PURPOSE - Multi-exponential relaxometry is a powerful tool for characterizing tissue, but generally requires high image signal-to-noise ratio (SNR). This work evaluates the use of principal-component-analysis (PCA) denoising to mitigate these SNR demands and improve the precision of relaxometry measures.
METHODS - PCA denoising was evaluated using both simulated and experimental MRI data. Bi-exponential transverse relaxation signals were simulated for a wide range of acquisition and sample parameters, and experimental data were acquired from three excised and fixed mouse brains.
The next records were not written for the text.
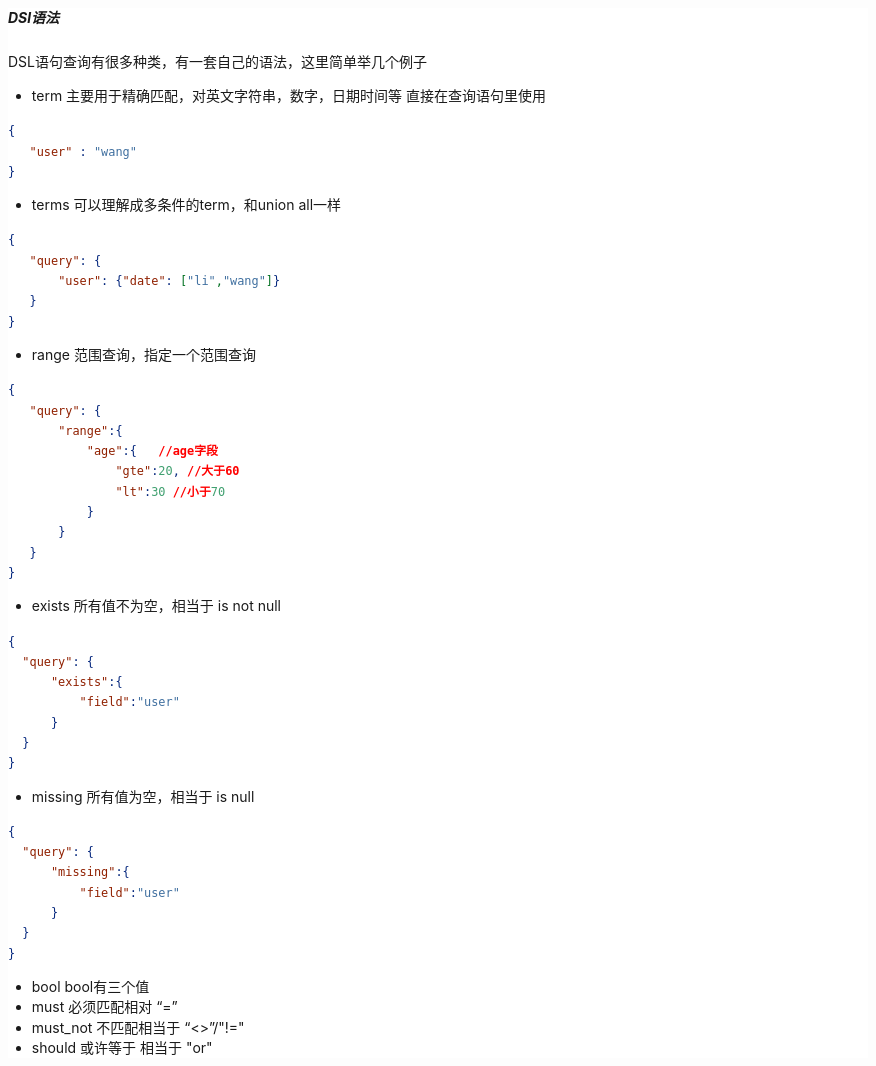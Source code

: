 ##### DSl语法

DSL语句查询有很多种类，有一套自己的语法，这里简单举几个例子

* term
主要用于精确匹配，对英文字符串，数字，日期时间等
直接在查询语句里使用

 ```json
{
    "user" : "wang"
}
```
* terms
可以理解成多条件的term，和union all一样
```json
{
   "query": {
       "user": {"date": ["li","wang"]}
   }
}
```
* range
范围查询，指定一个范围查询
```json
{
   "query": {
       "range":{
           "age":{   //age字段
               "gte":20, //大于60
               "lt":30 //小于70
           }
       }
   }
}
```
* exists
 所有值不为空，相当于 is not null
 ```json
 {
   "query": {
       "exists":{
           "field":"user"  
       }
   }
}
 ```
* missing
所有值为空，相当于 is null
 ```json
 {
   "query": {
       "missing":{
           "field":"user"  
       }
   }
}
 ```
* bool
bool有三个值
 * must 必须匹配相对 “=”
 * must_not 不匹配相当于 “<>”/"!="
 * should 或许等于 相当于 "or"
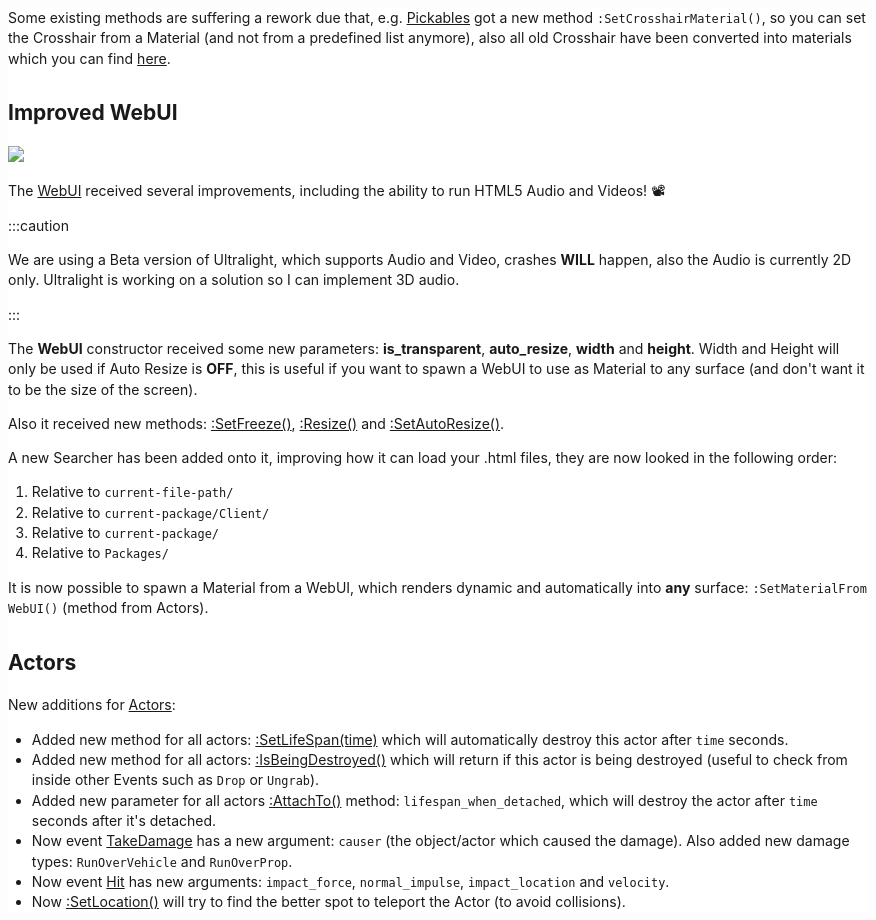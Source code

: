 Some existing methods are suffering a rework due that, e.g. [Pickables](/docs/scripting-reference/classes/base-classes/pickable) got a new method `:SetCrosshairMaterial()`, so you can set the Crosshair from a Material (and not from a predefined list anymore), also all old Crosshair have been converted into materials which you can find [here](/docs/scripting-reference/classes/base-classes/pickable#list-of-crosshairs-materials-included-in-default-asset-pack).


## Improved WebUI

![](/img/blog/alpha/webui.jpg)

The [WebUI](/docs/scripting-reference/classes/webui) received several improvements, including the ability to run HTML5 Audio and Videos! 📽

:::caution

We are using a Beta version of Ultralight, which supports Audio and Video, crashes **WILL** happen, also the Audio is currently 2D only. Ultralight is working on a solution so I can implement 3D audio.

:::

The **WebUI** constructor received some new parameters: **is_transparent**, **auto_resize**, **width** and **height**. Width and Height will only be used if Auto Resize is **OFF**, this is useful if you want to spawn a WebUI to use as Material to any surface (and don't want it to be the size of the screen).

Also it received new methods: [:SetFreeze()](/docs/scripting-reference/classes/webui#setfreeze), [:Resize()](/docs/scripting-reference/classes/webui#resize) and [:SetAutoResize()](/docs/scripting-reference/classes/webui#setautoresize).

A new Searcher has been added onto it, improving how it can load your .html files, they are now looked in the following order:
1. Relative to `current-file-path/`
2. Relative to `current-package/Client/`
3. Relative to `current-package/`
4. Relative to `Packages/`

It is now possible to spawn a Material from a WebUI, which renders dynamic and automatically into **any** surface: `:SetMaterialFromWebUI()` (method from Actors).


## Actors

New additions for [Actors](/docs/scripting-reference/classes/base-classes/actor):

* Added new method for all actors: [:SetLifeSpan(time)](/docs/scripting-reference/classes/base-classes/actor#setlifespan) which will automatically destroy this actor after `time` seconds.
* Added new method for all actors: [:IsBeingDestroyed()](/docs/scripting-reference/classes/base-classes/actor#isbeingdestroyed) which will return if this actor is being destroyed (useful to check from inside other Events such as `Drop` or `Ungrab`).
* Added new parameter for all actors [:AttachTo()](/docs/scripting-reference/classes/base-classes/actor#attachto) method: `lifespan_when_detached`, which will destroy the actor after `time` seconds after it's detached.
* Now event [TakeDamage](/docs/scripting-reference/classes/base-classes/actor#takedamage) has a new argument: `causer` (the object/actor which caused the damage). Also added new damage types: `RunOverVehicle` and `RunOverProp`.
* Now event [Hit](/docs/scripting-reference/classes/base-classes/actor#hit) has new arguments: `impact_force`, `normal_impulse`, `impact_location` and `velocity`.
* Now [:SetLocation()](/docs/scripting-reference/classes/base-classes/actor#setlocation) will try to find the better spot to teleport the Actor (to avoid collisions).
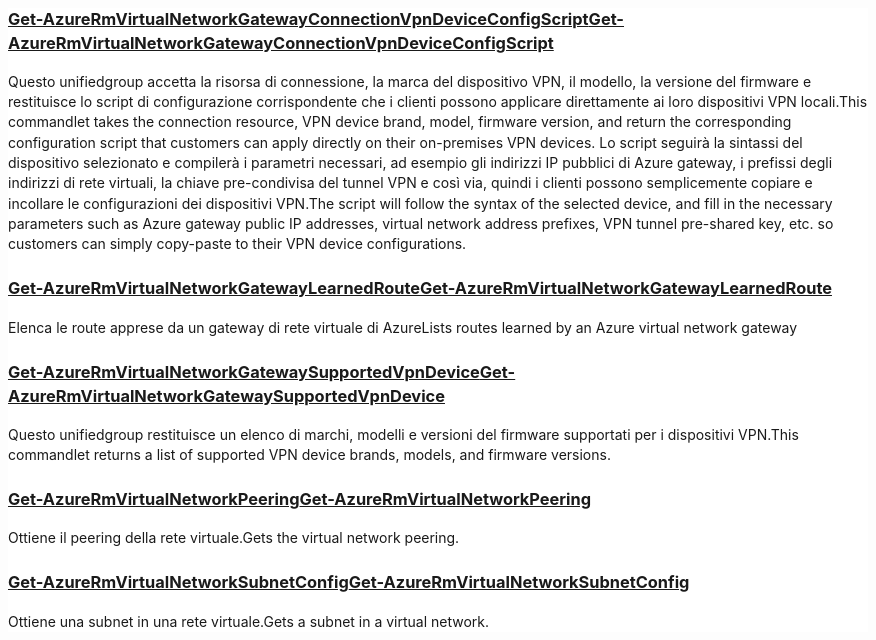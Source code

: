 ### [<span data-ttu-id="5f470-301">Get-AzureRmVirtualNetworkGatewayConnectionVpnDeviceConfigScript</span><span class="sxs-lookup"><span data-stu-id="5f470-301">Get-AzureRmVirtualNetworkGatewayConnectionVpnDeviceConfigScript</span></span>](Get-AzureRmVirtualNetworkGatewayConnectionVpnDeviceConfigScript.md)
<span data-ttu-id="5f470-302">Questo unifiedgroup accetta la risorsa di connessione, la marca del dispositivo VPN, il modello, la versione del firmware e restituisce lo script di configurazione corrispondente che i clienti possono applicare direttamente ai loro dispositivi VPN locali.</span><span class="sxs-lookup"><span data-stu-id="5f470-302">This commandlet takes the connection resource, VPN device brand, model, firmware version, and return the corresponding configuration script that customers can apply directly on their on-premises VPN devices.</span></span> <span data-ttu-id="5f470-303">Lo script seguirà la sintassi del dispositivo selezionato e compilerà i parametri necessari, ad esempio gli indirizzi IP pubblici di Azure gateway, i prefissi degli indirizzi di rete virtuali, la chiave pre-condivisa del tunnel VPN e così via, quindi i clienti possono semplicemente copiare e incollare le configurazioni dei dispositivi VPN.</span><span class="sxs-lookup"><span data-stu-id="5f470-303">The script will follow the syntax of the selected device, and fill in the necessary parameters such as Azure gateway public IP addresses, virtual network address prefixes, VPN tunnel pre-shared key, etc. so customers can simply copy-paste to their VPN device configurations.</span></span>

### [<span data-ttu-id="5f470-304">Get-AzureRmVirtualNetworkGatewayLearnedRoute</span><span class="sxs-lookup"><span data-stu-id="5f470-304">Get-AzureRmVirtualNetworkGatewayLearnedRoute</span></span>](Get-AzureRmVirtualNetworkGatewayLearnedRoute.md)
<span data-ttu-id="5f470-305">Elenca le route apprese da un gateway di rete virtuale di Azure</span><span class="sxs-lookup"><span data-stu-id="5f470-305">Lists routes learned by an Azure virtual network gateway</span></span>

### [<span data-ttu-id="5f470-306">Get-AzureRmVirtualNetworkGatewaySupportedVpnDevice</span><span class="sxs-lookup"><span data-stu-id="5f470-306">Get-AzureRmVirtualNetworkGatewaySupportedVpnDevice</span></span>](Get-AzureRmVirtualNetworkGatewaySupportedVpnDevice.md)
<span data-ttu-id="5f470-307">Questo unifiedgroup restituisce un elenco di marchi, modelli e versioni del firmware supportati per i dispositivi VPN.</span><span class="sxs-lookup"><span data-stu-id="5f470-307">This commandlet returns a list of supported VPN device brands, models, and firmware versions.</span></span>

### [<span data-ttu-id="5f470-308">Get-AzureRmVirtualNetworkPeering</span><span class="sxs-lookup"><span data-stu-id="5f470-308">Get-AzureRmVirtualNetworkPeering</span></span>](Get-AzureRmVirtualNetworkPeering.md)
<span data-ttu-id="5f470-309">Ottiene il peering della rete virtuale.</span><span class="sxs-lookup"><span data-stu-id="5f470-309">Gets the virtual network peering.</span></span>

### [<span data-ttu-id="5f470-310">Get-AzureRmVirtualNetworkSubnetConfig</span><span class="sxs-lookup"><span data-stu-id="5f470-310">Get-AzureRmVirtualNetworkSubnetConfig</span></span>](Get-AzureRmVirtualNetworkSubnetConfig.md)
<span data-ttu-id="5f470-311">Ottiene una subnet in una rete virtuale.</span><span class="sxs-lookup"><span data-stu-id="5f470-311">Gets a subnet in a virtual network.</span></span>
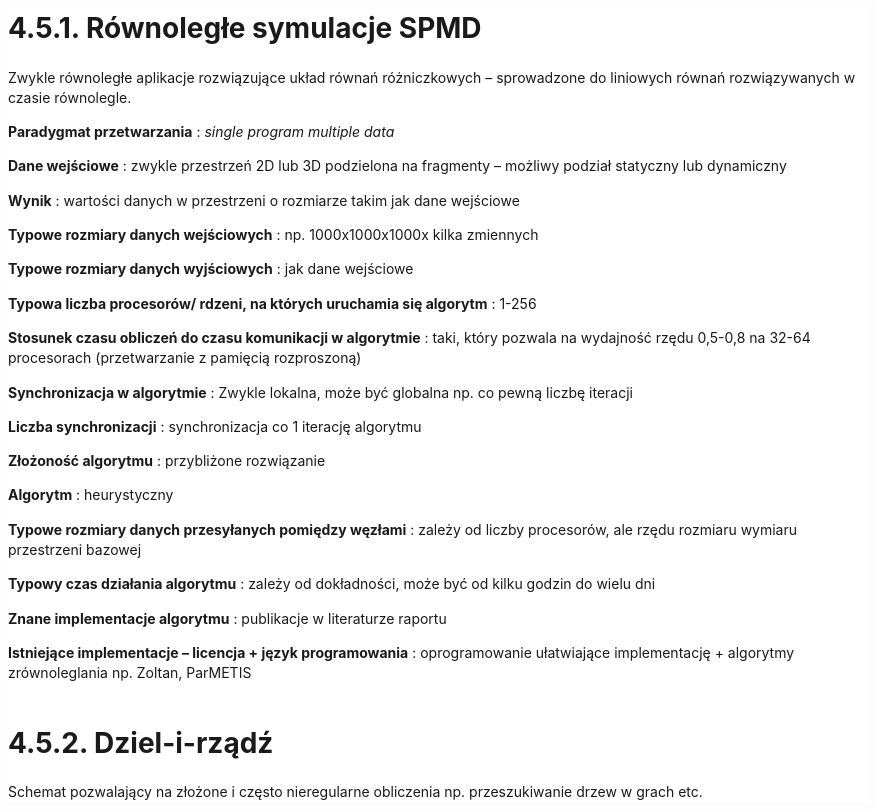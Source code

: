 
# 4.5.1. Równoległe symulacje SPMD

Zwykle równoległe aplikacje rozwiązujące układ równań różniczkowych – sprowadzone do liniowych równań rozwiązywanych w czasie równolegle.

**Paradygmat przetwarzania**
: *single program multiple data*

**Dane wejściowe**
: zwykle przestrzeń 2D lub 3D podzielona na fragmenty – możliwy podział statyczny lub dynamiczny

**Wynik**
: wartości danych w przestrzeni o rozmiarze takim jak dane wejściowe

**Typowe rozmiary danych wejściowych**
: np. 1000x1000x1000x kilka zmiennych

**Typowe rozmiary danych wyjściowych**
: jak dane wejściowe

**Typowa liczba procesorów/ rdzeni, na których uruchamia się algorytm**
: 1-256

**Stosunek czasu obliczeń do czasu komunikacji w algorytmie**
: taki, który pozwala na wydajność rzędu 0,5-0,8 na 32-64 procesorach (przetwarzanie z pamięcią rozproszoną)

**Synchronizacja w algorytmie**
: Zwykle lokalna, może być globalna np. co pewną liczbę iteracji

**Liczba synchronizacji**
: synchronizacja co 1 iterację algorytmu

**Złożoność algorytmu**
: przybliżone rozwiązanie

**Algorytm**
: heurystyczny

**Typowe rozmiary danych przesyłanych pomiędzy węzłami**
: zależy od liczby procesorów, ale rzędu rozmiaru wymiaru przestrzeni bazowej

**Typowy czas działania algorytmu**
: zależy od dokładności, może być od kilku godzin do wielu dni

**Znane implementacje algorytmu**
: publikacje w literaturze raportu

**Istniejące implementacje – licencja + język programowania**
: oprogramowanie ułatwiające implementację + algorytmy zrównoleglania np. Zoltan, ParMETIS

# 4.5.2. Dziel-i-rządź

Schemat pozwalający na złożone i często nieregularne obliczenia np. przeszukiwanie drzew w grach etc.
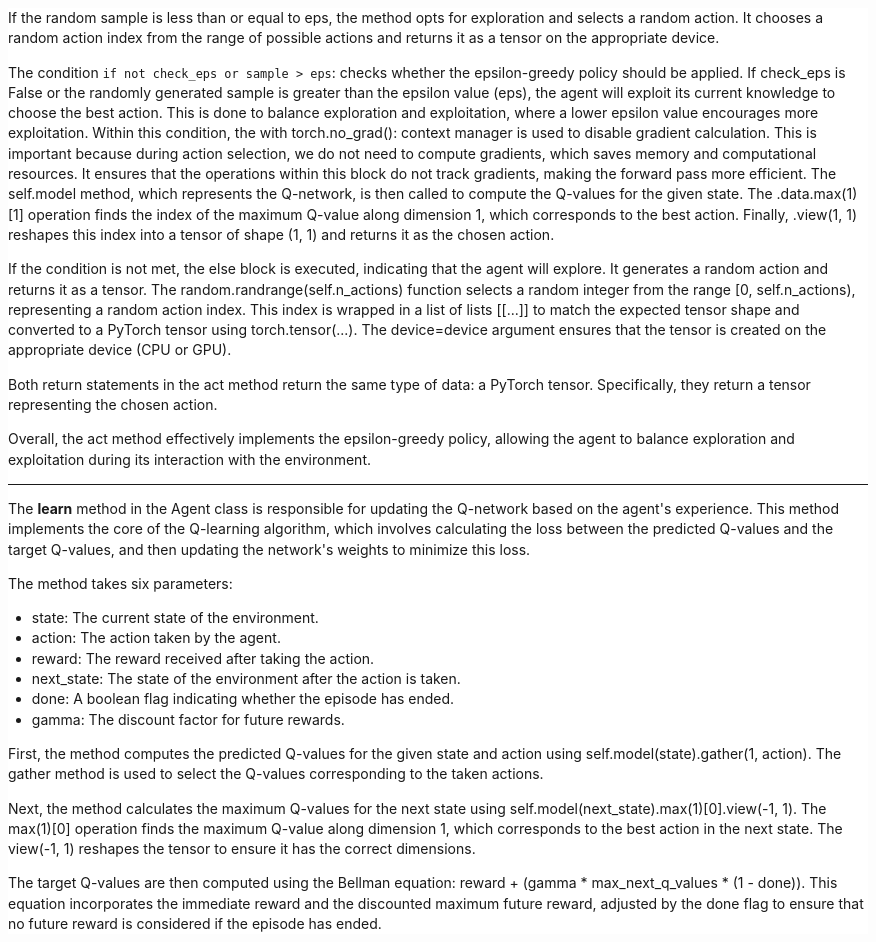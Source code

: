If the random sample is less than or equal to eps, the method opts for exploration and selects a random action. It chooses a random action index from the range of possible actions and returns it as a tensor on the appropriate device.

The condition ```if not check_eps or sample > eps```: checks whether the epsilon-greedy policy should be applied. If check_eps is False or the randomly generated sample is greater than the epsilon value (eps), the agent will exploit its current knowledge to choose the best action. This is done to balance exploration and exploitation, where a lower epsilon value encourages more exploitation. Within this condition, the with torch.no_grad(): context manager is used to disable gradient calculation. This is important because during action selection, we do not need to compute gradients, which saves memory and computational resources. It ensures that the operations within this block do not track gradients, making the forward pass more efficient. The self.model method, which represents the Q-network, is then called to compute the Q-values for the given state. The .data.max(1)[1] operation finds the index of the maximum Q-value along dimension 1, which corresponds to the best action. Finally, .view(1, 1) reshapes this index into a tensor of shape (1, 1) and returns it as the chosen action.

If the condition is not met, the else block is executed, indicating that the agent will explore. It generates a random action and returns it as a tensor. The random.randrange(self.n_actions) function selects a random integer from the range [0, self.n_actions), representing a random action index. This index is wrapped in a list of lists [[...]] to match the expected tensor shape and converted to a PyTorch tensor using torch.tensor(...). The device=device argument ensures that the tensor is created on the appropriate device (CPU or GPU).

Both return statements in the act method return the same type of data: a PyTorch tensor. Specifically, they return a tensor representing the chosen action.

Overall, the act method effectively implements the epsilon-greedy policy, allowing the agent to balance exploration and exploitation during its interaction with the environment.

---

The __learn__ method in the Agent class is responsible for updating the Q-network based on the agent's experience. This method implements the core of the Q-learning algorithm, which involves calculating the loss between the predicted Q-values and the target Q-values, and then updating the network's weights to minimize this loss.

The method takes six parameters:

- state: The current state of the environment.
- action: The action taken by the agent.
- reward: The reward received after taking the action.
- next_state: The state of the environment after the action is taken.
- done: A boolean flag indicating whether the episode has ended.
- gamma: The discount factor for future rewards.

First, the method computes the predicted Q-values for the given state and action using self.model(state).gather(1, action). The gather method is used to select the Q-values corresponding to the taken actions.

Next, the method calculates the maximum Q-values for the next state using self.model(next_state).max(1)[0].view(-1, 1). The max(1)[0] operation finds the maximum Q-value along dimension 1, which corresponds to the best action in the next state. The view(-1, 1) reshapes the tensor to ensure it has the correct dimensions.

The target Q-values are then computed using the Bellman equation: reward + (gamma * max_next_q_values * (1 - done)). This equation incorporates the immediate reward and the discounted maximum future reward, adjusted by the done flag to ensure that no future reward is considered if the episode has ended.
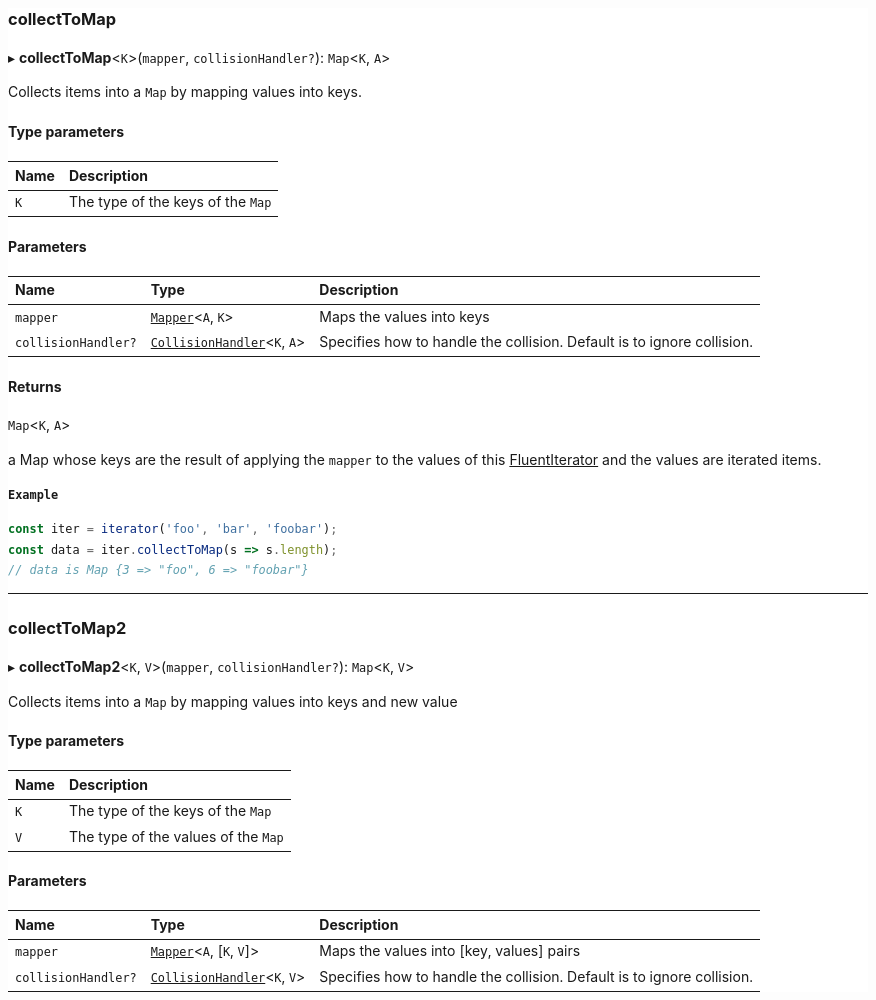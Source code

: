 ### collectToMap

▸ **collectToMap**\<`K`\>(`mapper`, `collisionHandler?`): `Map`\<`K`, `A`\>

Collects items into a `Map` by mapping values into keys.

#### Type parameters

| Name | Description                       |
| :--- | :-------------------------------- |
| `K`  | The type of the keys of the `Map` |

#### Parameters

| Name                | Type                                                            | Description                                                            |
| :------------------ | :-------------------------------------------------------------- | :--------------------------------------------------------------------- |
| `mapper`            | [`Mapper`](../README.md#mapper)\<`A`, `K`\>                     | Maps the values into keys                                              |
| `collisionHandler?` | [`CollisionHandler`](../README.md#collisionhandler)\<`K`, `A`\> | Specifies how to handle the collision. Default is to ignore collision. |

#### Returns

`Map`\<`K`, `A`\>

a Map whose keys are the result of applying the `mapper` to the values of this [FluentIterator](FluentIterator.md) and the values are iterated items.

**`Example`**

```ts
const iter = iterator('foo', 'bar', 'foobar');
const data = iter.collectToMap(s => s.length);
// data is Map {3 => "foo", 6 => "foobar"}
```

---

### collectToMap2

▸ **collectToMap2**\<`K`, `V`\>(`mapper`, `collisionHandler?`): `Map`\<`K`, `V`\>

Collects items into a `Map` by mapping values into keys and new value

#### Type parameters

| Name | Description                         |
| :--- | :---------------------------------- |
| `K`  | The type of the keys of the `Map`   |
| `V`  | The type of the values of the `Map` |

#### Parameters

| Name                | Type                                                            | Description                                                            |
| :------------------ | :-------------------------------------------------------------- | :--------------------------------------------------------------------- |
| `mapper`            | [`Mapper`](../README.md#mapper)\<`A`, [`K`, `V`]\>              | Maps the values into [key, values] pairs                               |
| `collisionHandler?` | [`CollisionHandler`](../README.md#collisionhandler)\<`K`, `V`\> | Specifies how to handle the collision. Default is to ignore collision. |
In both cases, standard relaxometry analysis was performed on both original and denoised image data, and resulting estimated signal parameters were compared.
RESULTS - Denoising reduced the root-mean-square-error of parameters estimated from multi-exponential relaxometry by factors of ≈3×, for typical acquisition and sample parameters. Denoised images and subsequent parameter maps showed little or no signs of spatial artifact or loss of resolution.
CONCLUSION - Experimental studies and simulations demonstrate that PCA denoising of MRI relaxometry data is an effective method of improving parameter precision without sacrificing image resolution. This simple yet important processing step thus paves the way for broader applicability of multi-exponential MRI relaxometry.
© 2019 International Society for Magnetic Resonance in Medicine.